Finstere Täler durchschreite ich ebenso wacker wie ich den Gipfel erklimme, dem Gezeitenwechsel trotze ich ebenso wie dem der Klimazonen, und rette mich geschwind und flink über Serpentinen und reißende Abgründe unter ein Dach über dem Kopf, um das herum es noch so zwitschern, zirpen und scheinen kann – die Mission, die es zu erfüllen gilt, habe ich stets vor Augen, der einer an einer Angel befestigt vor dem Esel schwebenden Möhre gleich. Die Gefahr des Abschweifens besteht also ausnahmsweise einmal nicht, und so steigen wir direkt in (für korrekte lateinische Konjugationsreihen bleibt keine Zeit) medias res und schicken mit der Magie der technischen Errungenschaften die Hilfestellung fürs Wochenende direkt auf euren Frühstückstisch. 

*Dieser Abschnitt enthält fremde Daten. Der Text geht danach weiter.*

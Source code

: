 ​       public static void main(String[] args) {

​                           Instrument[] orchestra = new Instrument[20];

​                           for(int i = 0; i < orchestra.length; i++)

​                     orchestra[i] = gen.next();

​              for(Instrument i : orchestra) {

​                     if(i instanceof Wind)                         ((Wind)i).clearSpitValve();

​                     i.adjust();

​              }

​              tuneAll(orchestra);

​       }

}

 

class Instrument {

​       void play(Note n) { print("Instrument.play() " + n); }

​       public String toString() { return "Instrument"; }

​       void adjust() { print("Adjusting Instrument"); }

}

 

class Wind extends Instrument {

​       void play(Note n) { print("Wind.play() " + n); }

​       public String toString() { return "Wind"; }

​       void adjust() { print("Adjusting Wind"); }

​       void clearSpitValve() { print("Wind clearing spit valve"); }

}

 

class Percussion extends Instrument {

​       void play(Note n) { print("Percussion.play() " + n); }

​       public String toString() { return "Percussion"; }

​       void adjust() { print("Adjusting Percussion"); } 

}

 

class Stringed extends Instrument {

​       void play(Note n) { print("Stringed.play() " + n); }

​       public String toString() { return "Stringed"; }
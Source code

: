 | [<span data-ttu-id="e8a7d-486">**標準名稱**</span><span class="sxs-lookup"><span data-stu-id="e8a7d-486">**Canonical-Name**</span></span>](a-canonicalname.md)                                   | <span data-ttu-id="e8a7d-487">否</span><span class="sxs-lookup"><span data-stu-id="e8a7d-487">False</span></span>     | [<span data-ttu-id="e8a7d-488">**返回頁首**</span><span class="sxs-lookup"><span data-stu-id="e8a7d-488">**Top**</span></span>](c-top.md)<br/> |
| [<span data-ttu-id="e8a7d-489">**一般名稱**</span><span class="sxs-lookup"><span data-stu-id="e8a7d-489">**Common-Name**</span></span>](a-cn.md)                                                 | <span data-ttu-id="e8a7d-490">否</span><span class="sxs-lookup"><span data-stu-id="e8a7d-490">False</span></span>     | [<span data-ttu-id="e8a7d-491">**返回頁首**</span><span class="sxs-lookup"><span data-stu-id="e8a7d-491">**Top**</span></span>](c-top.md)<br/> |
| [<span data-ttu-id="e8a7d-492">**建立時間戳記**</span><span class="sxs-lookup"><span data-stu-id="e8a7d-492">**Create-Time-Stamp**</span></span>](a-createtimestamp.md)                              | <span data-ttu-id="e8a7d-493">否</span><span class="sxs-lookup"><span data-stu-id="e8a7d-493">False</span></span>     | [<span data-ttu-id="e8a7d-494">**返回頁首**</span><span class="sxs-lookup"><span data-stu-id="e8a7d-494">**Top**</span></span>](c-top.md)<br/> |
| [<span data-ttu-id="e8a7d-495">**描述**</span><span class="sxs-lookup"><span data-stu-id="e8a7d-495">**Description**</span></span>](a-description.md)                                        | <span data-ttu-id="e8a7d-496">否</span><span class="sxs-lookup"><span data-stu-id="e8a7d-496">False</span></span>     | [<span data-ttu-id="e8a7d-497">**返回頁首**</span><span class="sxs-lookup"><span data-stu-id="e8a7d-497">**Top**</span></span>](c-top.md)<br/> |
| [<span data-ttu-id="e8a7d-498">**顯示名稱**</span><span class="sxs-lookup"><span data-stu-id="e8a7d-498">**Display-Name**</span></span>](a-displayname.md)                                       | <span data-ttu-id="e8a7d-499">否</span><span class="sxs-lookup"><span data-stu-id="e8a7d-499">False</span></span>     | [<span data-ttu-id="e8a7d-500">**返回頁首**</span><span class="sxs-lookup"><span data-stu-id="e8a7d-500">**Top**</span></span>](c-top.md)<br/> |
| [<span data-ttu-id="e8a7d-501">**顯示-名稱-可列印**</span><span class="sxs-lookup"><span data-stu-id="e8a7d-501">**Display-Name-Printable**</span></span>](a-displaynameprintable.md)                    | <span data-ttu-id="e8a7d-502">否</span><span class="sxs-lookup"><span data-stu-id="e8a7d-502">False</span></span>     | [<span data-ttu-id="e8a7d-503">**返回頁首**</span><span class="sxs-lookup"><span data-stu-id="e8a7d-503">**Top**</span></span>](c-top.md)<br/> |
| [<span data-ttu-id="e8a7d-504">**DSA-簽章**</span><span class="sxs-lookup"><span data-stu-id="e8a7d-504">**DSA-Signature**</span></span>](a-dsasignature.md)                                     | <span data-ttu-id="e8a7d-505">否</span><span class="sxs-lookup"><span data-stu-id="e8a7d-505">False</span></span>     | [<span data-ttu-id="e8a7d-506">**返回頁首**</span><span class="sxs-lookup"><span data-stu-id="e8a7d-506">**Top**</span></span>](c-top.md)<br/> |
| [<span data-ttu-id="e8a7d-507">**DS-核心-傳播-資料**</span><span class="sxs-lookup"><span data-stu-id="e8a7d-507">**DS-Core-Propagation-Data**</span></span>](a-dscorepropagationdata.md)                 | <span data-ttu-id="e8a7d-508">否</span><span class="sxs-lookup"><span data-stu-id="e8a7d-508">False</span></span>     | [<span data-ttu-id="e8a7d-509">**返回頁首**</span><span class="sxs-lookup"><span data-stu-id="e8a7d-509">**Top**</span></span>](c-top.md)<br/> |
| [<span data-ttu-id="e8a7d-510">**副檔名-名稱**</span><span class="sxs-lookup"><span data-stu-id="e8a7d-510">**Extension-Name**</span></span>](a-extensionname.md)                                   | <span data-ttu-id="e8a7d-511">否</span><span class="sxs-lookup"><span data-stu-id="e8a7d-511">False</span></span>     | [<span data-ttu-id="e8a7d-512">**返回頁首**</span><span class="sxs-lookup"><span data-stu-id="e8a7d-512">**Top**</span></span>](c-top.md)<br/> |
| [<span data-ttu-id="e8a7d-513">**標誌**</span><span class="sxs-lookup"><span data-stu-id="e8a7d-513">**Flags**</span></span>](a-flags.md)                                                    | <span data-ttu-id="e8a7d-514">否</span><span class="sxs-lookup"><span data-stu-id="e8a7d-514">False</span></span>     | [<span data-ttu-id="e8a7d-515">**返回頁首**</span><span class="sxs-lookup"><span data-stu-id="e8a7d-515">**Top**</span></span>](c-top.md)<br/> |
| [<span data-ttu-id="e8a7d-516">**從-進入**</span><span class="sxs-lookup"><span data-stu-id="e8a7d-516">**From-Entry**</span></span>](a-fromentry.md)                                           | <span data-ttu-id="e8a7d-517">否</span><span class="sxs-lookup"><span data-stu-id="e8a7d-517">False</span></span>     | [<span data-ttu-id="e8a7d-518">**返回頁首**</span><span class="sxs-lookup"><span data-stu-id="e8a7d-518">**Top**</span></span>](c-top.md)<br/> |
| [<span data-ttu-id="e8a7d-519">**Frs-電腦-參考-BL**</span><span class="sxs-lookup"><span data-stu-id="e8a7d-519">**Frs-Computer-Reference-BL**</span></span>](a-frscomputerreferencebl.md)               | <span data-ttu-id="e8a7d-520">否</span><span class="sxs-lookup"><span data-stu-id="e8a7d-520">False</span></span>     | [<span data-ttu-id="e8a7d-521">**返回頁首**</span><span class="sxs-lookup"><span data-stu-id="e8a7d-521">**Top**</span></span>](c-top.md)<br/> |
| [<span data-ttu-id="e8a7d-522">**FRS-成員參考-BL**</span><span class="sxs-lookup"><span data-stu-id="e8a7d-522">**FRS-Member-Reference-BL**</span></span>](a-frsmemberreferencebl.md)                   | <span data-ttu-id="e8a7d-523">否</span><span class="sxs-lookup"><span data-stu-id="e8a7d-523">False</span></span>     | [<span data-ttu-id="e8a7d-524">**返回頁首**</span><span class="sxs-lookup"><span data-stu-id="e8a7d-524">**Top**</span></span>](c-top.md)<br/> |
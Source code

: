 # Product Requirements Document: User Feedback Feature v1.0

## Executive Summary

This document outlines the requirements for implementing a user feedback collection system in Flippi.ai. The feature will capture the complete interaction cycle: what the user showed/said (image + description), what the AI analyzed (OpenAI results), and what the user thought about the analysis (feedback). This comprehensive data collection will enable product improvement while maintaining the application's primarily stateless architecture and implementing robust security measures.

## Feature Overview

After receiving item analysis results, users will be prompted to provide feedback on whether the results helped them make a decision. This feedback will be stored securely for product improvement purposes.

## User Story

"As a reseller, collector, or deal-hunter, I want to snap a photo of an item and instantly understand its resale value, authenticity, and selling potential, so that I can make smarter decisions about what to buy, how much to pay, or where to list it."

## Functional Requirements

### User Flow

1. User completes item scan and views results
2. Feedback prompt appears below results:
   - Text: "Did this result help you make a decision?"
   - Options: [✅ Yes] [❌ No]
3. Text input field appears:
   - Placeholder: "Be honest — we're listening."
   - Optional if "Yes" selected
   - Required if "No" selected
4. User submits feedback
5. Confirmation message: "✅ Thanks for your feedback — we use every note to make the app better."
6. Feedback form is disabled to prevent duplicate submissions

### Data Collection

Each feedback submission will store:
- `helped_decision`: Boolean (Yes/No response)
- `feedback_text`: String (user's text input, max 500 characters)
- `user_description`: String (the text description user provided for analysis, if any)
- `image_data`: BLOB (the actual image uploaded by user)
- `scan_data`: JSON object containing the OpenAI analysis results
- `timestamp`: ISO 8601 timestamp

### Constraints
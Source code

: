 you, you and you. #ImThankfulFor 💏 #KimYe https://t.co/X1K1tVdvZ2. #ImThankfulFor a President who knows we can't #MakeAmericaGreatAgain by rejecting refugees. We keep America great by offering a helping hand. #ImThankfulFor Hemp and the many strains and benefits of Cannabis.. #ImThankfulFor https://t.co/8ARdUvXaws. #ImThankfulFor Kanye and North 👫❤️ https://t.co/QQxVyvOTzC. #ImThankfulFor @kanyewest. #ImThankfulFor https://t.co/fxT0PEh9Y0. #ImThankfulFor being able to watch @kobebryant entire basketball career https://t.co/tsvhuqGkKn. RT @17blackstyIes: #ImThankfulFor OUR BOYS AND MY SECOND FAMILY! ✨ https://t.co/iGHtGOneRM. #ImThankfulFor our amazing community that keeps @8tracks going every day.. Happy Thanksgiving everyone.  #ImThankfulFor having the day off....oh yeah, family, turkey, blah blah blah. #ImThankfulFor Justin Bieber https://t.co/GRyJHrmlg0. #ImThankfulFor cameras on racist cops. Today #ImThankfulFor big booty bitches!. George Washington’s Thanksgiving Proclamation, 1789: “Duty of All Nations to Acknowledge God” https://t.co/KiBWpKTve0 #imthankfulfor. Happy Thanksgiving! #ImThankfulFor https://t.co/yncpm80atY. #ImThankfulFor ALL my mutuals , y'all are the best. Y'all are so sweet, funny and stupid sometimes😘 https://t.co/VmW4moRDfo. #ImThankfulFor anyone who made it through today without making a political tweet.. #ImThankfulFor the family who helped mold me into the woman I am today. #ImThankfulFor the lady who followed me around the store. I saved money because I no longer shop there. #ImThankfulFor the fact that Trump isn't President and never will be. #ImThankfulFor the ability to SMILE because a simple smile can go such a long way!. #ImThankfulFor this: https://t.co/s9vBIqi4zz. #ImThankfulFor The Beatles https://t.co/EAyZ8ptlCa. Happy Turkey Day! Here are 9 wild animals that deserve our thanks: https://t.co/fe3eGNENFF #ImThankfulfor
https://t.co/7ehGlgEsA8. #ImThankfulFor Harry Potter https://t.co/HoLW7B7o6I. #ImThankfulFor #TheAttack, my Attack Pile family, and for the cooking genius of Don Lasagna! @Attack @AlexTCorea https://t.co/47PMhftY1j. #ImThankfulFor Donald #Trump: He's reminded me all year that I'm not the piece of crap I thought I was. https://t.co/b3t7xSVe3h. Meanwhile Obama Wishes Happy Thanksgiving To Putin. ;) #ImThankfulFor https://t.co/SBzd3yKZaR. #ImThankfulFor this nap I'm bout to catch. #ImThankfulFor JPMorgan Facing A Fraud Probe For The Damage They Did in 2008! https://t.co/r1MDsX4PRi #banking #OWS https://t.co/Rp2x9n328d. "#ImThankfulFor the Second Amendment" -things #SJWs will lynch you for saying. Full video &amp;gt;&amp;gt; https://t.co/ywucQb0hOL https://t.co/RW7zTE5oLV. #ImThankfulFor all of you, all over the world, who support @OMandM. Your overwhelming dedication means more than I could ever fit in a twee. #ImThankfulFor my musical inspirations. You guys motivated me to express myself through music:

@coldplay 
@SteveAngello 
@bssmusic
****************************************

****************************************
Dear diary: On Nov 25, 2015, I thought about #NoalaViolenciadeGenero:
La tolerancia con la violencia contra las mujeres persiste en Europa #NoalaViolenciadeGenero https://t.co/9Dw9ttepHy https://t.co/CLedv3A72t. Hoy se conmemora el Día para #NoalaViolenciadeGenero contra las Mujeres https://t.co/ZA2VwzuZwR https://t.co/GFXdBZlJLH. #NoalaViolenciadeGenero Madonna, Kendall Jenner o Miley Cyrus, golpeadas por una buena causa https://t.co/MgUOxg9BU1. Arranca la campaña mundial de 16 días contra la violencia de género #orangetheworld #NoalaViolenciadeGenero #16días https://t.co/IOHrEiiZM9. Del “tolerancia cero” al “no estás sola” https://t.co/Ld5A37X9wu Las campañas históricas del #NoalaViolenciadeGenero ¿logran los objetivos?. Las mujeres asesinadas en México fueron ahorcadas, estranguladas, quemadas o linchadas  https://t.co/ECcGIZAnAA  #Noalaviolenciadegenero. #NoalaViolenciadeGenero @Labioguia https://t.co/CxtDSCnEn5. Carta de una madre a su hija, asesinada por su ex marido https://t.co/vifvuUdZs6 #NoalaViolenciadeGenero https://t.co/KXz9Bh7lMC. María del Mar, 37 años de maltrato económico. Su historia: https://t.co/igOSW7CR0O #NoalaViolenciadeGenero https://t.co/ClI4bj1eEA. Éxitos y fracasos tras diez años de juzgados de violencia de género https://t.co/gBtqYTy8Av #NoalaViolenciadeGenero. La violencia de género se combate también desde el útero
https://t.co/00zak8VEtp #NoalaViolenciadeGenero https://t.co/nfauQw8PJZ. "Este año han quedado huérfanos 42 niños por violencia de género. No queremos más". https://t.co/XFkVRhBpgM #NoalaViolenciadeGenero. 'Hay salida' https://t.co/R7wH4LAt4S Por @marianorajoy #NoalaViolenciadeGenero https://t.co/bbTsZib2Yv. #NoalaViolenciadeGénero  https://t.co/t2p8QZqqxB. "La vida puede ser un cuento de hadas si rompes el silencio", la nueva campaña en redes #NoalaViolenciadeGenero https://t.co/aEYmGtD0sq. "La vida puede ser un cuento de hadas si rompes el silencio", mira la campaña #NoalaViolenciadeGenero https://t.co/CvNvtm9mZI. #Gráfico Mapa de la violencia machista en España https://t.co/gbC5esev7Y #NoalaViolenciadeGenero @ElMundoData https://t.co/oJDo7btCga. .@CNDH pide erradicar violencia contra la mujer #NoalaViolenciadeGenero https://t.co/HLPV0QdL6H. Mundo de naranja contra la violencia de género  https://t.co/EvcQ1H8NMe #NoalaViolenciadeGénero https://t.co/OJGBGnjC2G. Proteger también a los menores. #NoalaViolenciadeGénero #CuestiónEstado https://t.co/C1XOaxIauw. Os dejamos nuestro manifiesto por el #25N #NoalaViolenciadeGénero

Es mag einem zwar vorkommen, als wär’s erst gestern gewesen, doch in Wahrheit sind schon wieder Monate vergangen seit dem letzten Mekka für Trempler, Händler und Plünderer: Auf geht’s in die City, zum Graffl wegbringen oder Neues erstehen, und wenn das nichts wird, so soll der ein oder andere schon ein gutes Taschengeld verdient haben mit dem Abverkauf des eigenen Getränkeproviantes. Freitagnachts und samstagmorgens, ist also für Frühaufsteher wie Nachteulen gleichermaßen drin. Wohl eher weniger kreuzt sich mit dem Trempelmarkt der Weg all derjenigen, die sich von Freitags bis Sonntag zum „Badefesaison Kultifestival“ in die Künstlerkolonie des alten Flussbades nach Fürth (Badstraße) aufmachen und sich dort den Spätsommer gefallen lassen. Ein anderes Festival ist in Nürnberg und zwar rund um die Königsstraße: das „Bermudaviereck Festival“, allerdings nur eintägig. Desweiteren wäre im nagelneuen King Lui „Luitpoldstraße“ der „Lui Lipstick“ nachzuziehen, während im nicht mehr ganz so neuen Stereo (Klaragasse) die umso neuere Reihe „Bada Bing“ eins aufspielt. Die Desi (Brückenstraße) macht derweil in bester Hände-hoch-Manier den „Goodnight Circus“, und das ist ein gutes Stichwort, denn schnell gehen wir zu Bett und stehen erfrisch am Samstag wieder auf dem Parkett. Zehn Jahre macht die Rakete (Vogelweiherstraße) schon auf „Rigorös“ – dem bleibt kaum was hinzuzufügen außer vielleicht ein Aspirin plus C. Plus C ist auch die „Clubnacht“ in der 77 (Luitpoldstraße), plus K hingegen die „Klubnacht“ im Mach (Kaiserstraße), mit Rock der Hirsch (Vogelweiherstraße) bei der „Maximum Rock Night“ und wenn mit Rock, dann aus Lack und Leder die „Kunst und Sünde“ im Kult „Dooser Straße“. So. Das muss reichen. Muss. Mich. Erholen.